Records to process:
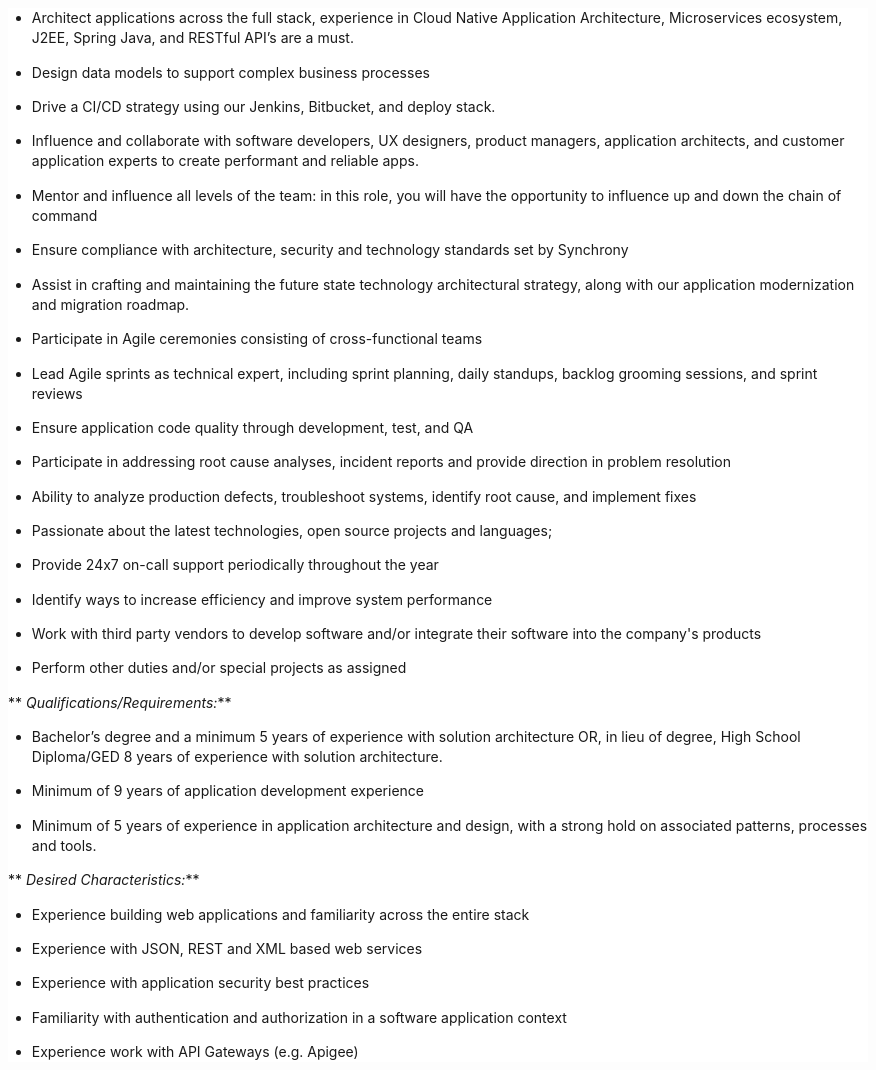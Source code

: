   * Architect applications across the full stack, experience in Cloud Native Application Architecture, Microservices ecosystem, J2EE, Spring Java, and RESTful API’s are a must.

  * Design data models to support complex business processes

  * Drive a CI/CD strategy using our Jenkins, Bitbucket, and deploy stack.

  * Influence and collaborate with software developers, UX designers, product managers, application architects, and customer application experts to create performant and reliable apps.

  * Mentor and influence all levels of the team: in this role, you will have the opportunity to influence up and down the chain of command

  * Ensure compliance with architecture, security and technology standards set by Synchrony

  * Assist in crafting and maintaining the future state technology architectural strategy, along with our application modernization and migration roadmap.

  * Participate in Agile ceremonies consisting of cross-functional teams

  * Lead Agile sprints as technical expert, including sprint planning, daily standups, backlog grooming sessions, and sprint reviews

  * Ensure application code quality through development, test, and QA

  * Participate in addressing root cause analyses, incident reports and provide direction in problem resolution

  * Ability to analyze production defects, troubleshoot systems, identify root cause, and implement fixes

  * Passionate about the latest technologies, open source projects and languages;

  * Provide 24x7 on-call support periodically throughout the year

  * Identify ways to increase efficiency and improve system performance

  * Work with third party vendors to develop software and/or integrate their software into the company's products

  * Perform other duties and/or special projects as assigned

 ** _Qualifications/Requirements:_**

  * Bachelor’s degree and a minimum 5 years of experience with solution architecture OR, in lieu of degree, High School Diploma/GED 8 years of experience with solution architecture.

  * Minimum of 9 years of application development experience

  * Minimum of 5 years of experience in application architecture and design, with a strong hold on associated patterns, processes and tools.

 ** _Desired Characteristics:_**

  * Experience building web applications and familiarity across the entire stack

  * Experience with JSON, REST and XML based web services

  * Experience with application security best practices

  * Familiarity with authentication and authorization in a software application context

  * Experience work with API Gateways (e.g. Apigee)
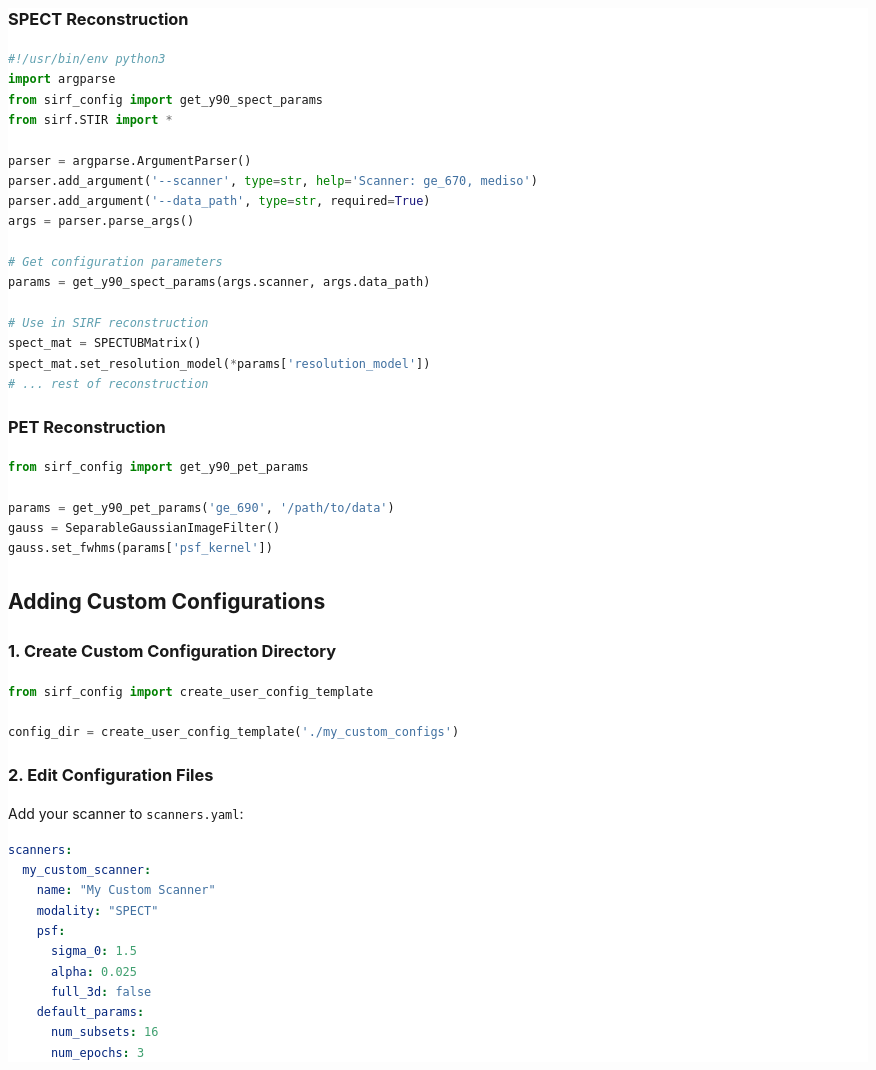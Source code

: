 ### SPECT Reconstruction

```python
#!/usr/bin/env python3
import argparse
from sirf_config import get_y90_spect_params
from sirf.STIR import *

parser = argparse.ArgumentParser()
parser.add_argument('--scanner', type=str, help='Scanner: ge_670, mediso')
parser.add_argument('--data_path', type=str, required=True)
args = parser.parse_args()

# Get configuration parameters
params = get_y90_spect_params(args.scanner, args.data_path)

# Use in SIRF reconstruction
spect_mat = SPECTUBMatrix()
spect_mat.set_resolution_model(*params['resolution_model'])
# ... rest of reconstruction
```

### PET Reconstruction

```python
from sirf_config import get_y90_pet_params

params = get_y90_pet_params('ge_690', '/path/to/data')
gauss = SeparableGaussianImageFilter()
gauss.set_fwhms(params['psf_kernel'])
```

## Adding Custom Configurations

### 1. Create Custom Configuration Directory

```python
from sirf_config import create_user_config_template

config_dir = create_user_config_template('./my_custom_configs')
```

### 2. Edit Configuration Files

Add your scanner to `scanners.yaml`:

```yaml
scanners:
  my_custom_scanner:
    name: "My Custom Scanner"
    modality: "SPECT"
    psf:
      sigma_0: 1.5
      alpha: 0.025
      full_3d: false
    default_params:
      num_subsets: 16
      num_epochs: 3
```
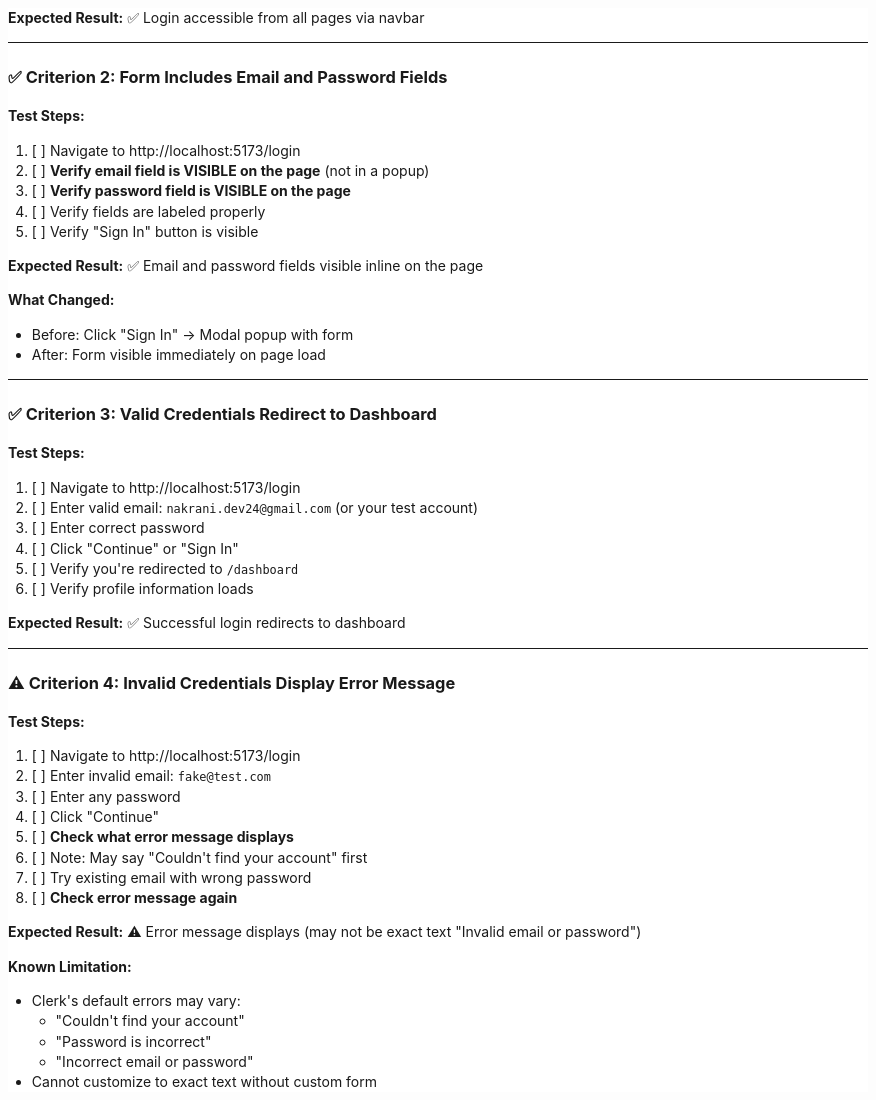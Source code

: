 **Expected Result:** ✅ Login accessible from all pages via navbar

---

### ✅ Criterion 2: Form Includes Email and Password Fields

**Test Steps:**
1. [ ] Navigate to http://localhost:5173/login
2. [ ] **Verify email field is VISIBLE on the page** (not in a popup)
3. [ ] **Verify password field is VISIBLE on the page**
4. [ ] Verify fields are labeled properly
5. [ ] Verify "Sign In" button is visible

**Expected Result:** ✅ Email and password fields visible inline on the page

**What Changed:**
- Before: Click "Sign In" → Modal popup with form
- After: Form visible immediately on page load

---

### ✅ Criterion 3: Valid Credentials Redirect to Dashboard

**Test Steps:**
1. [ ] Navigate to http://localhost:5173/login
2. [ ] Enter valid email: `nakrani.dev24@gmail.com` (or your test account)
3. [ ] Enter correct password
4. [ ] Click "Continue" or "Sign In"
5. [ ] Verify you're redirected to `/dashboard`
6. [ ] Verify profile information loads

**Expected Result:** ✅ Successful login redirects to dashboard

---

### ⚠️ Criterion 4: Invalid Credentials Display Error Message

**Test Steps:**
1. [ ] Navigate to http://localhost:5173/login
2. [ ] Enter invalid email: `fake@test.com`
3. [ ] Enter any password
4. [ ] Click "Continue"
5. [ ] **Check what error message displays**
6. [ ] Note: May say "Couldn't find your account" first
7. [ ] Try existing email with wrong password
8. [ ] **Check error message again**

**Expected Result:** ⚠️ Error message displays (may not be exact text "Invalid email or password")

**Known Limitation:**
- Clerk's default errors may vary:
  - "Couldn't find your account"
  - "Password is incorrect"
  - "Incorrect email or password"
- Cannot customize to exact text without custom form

To do:
Reproduce each line above exactly, but not a single picture.

Written answer:
Source code

:   * Architect applications across the full stack, experience in Cloud Native Application Architecture, Microservices ecosystem, J2EE, Spring Java, and RESTful API’s are a must.

  * Design data models to support complex business processes

  * Drive a CI/CD strategy using our Jenkins, Bitbucket, and deploy stack.

  * Influence and collaborate with software developers, UX designers, product managers, application architects, and customer application experts to create performant and reliable apps.

  * Mentor and influence all levels of the team: in this role, you will have the opportunity to influence up and down the chain of command

  * Ensure compliance with architecture, security and technology standards set by Synchrony

  * Assist in crafting and maintaining the future state technology architectural strategy, along with our application modernization and migration roadmap.

  * Participate in Agile ceremonies consisting of cross-functional teams

  * Lead Agile sprints as technical expert, including sprint planning, daily standups, backlog grooming sessions, and sprint reviews

  * Ensure application code quality through development, test, and QA

  * Participate in addressing root cause analyses, incident reports and provide direction in problem resolution

  * Ability to analyze production defects, troubleshoot systems, identify root cause, and implement fixes

  * Passionate about the latest technologies, open source projects and languages;

  * Provide 24x7 on-call support periodically throughout the year

  * Identify ways to increase efficiency and improve system performance

  * Work with third party vendors to develop software and/or integrate their software into the company's products

  * Perform other duties and/or special projects as assigned

 ** _Qualifications/Requirements:_**

  * Bachelor’s degree and a minimum 5 years of experience with solution architecture OR, in lieu of degree, High School Diploma/GED 8 years of experience with solution architecture.

  * Minimum of 9 years of application development experience

  * Minimum of 5 years of experience in application architecture and design, with a strong hold on associated patterns, processes and tools.

 ** _Desired Characteristics:_**

  * Experience building web applications and familiarity across the entire stack

  * Experience with JSON, REST and XML based web services

  * Experience with application security best practices

  * Familiarity with authentication and authorization in a software application context

  * Experience work with API Gateways (e.g. Apigee)
Source code

: ### SPECT Reconstruction

```python
#!/usr/bin/env python3
import argparse
from sirf_config import get_y90_spect_params
from sirf.STIR import *

parser = argparse.ArgumentParser()
parser.add_argument('--scanner', type=str, help='Scanner: ge_670, mediso')
parser.add_argument('--data_path', type=str, required=True)
args = parser.parse_args()

# Get configuration parameters
params = get_y90_spect_params(args.scanner, args.data_path)

# Use in SIRF reconstruction
spect_mat = SPECTUBMatrix()
spect_mat.set_resolution_model(*params['resolution_model'])
# ... rest of reconstruction
```

### PET Reconstruction

```python
from sirf_config import get_y90_pet_params

params = get_y90_pet_params('ge_690', '/path/to/data')
gauss = SeparableGaussianImageFilter()
gauss.set_fwhms(params['psf_kernel'])
```

## Adding Custom Configurations

### 1. Create Custom Configuration Directory

```python
from sirf_config import create_user_config_template

config_dir = create_user_config_template('./my_custom_configs')
```

### 2. Edit Configuration Files

Add your scanner to `scanners.yaml`:

```yaml
scanners:
  my_custom_scanner:
    name: "My Custom Scanner"
    modality: "SPECT"
    psf:
      sigma_0: 1.5
      alpha: 0.025
      full_3d: false
    default_params:
      num_subsets: 16
      num_epochs: 3
```
Source code

: **Expected Result:** ✅ Login accessible from all pages via navbar

---

### ✅ Criterion 2: Form Includes Email and Password Fields

**Test Steps:**
1. [ ] Navigate to http://localhost:5173/login
2. [ ] **Verify email field is VISIBLE on the page** (not in a popup)
3. [ ] **Verify password field is VISIBLE on the page**
4. [ ] Verify fields are labeled properly
5. [ ] Verify "Sign In" button is visible

**Expected Result:** ✅ Email and password fields visible inline on the page

**What Changed:**
- Before: Click "Sign In" → Modal popup with form
- After: Form visible immediately on page load

---

### ✅ Criterion 3: Valid Credentials Redirect to Dashboard

**Test Steps:**
1. [ ] Navigate to http://localhost:5173/login
2. [ ] Enter valid email: `nakrani.dev24@gmail.com` (or your test account)
3. [ ] Enter correct password
4. [ ] Click "Continue" or "Sign In"
5. [ ] Verify you're redirected to `/dashboard`
6. [ ] Verify profile information loads

**Expected Result:** ✅ Successful login redirects to dashboard

---

### ⚠️ Criterion 4: Invalid Credentials Display Error Message

**Test Steps:**
1. [ ] Navigate to http://localhost:5173/login
2. [ ] Enter invalid email: `fake@test.com`
3. [ ] Enter any password
4. [ ] Click "Continue"
5. [ ] **Check what error message displays**
6. [ ] Note: May say "Couldn't find your account" first
7. [ ] Try existing email with wrong password
8. [ ] **Check error message again**

**Expected Result:** ⚠️ Error message displays (may not be exact text "Invalid email or password")

**Known Limitation:**
- Clerk's default errors may vary:
  - "Couldn't find your account"
  - "Password is incorrect"
  - "Incorrect email or password"
- Cannot customize to exact text without custom form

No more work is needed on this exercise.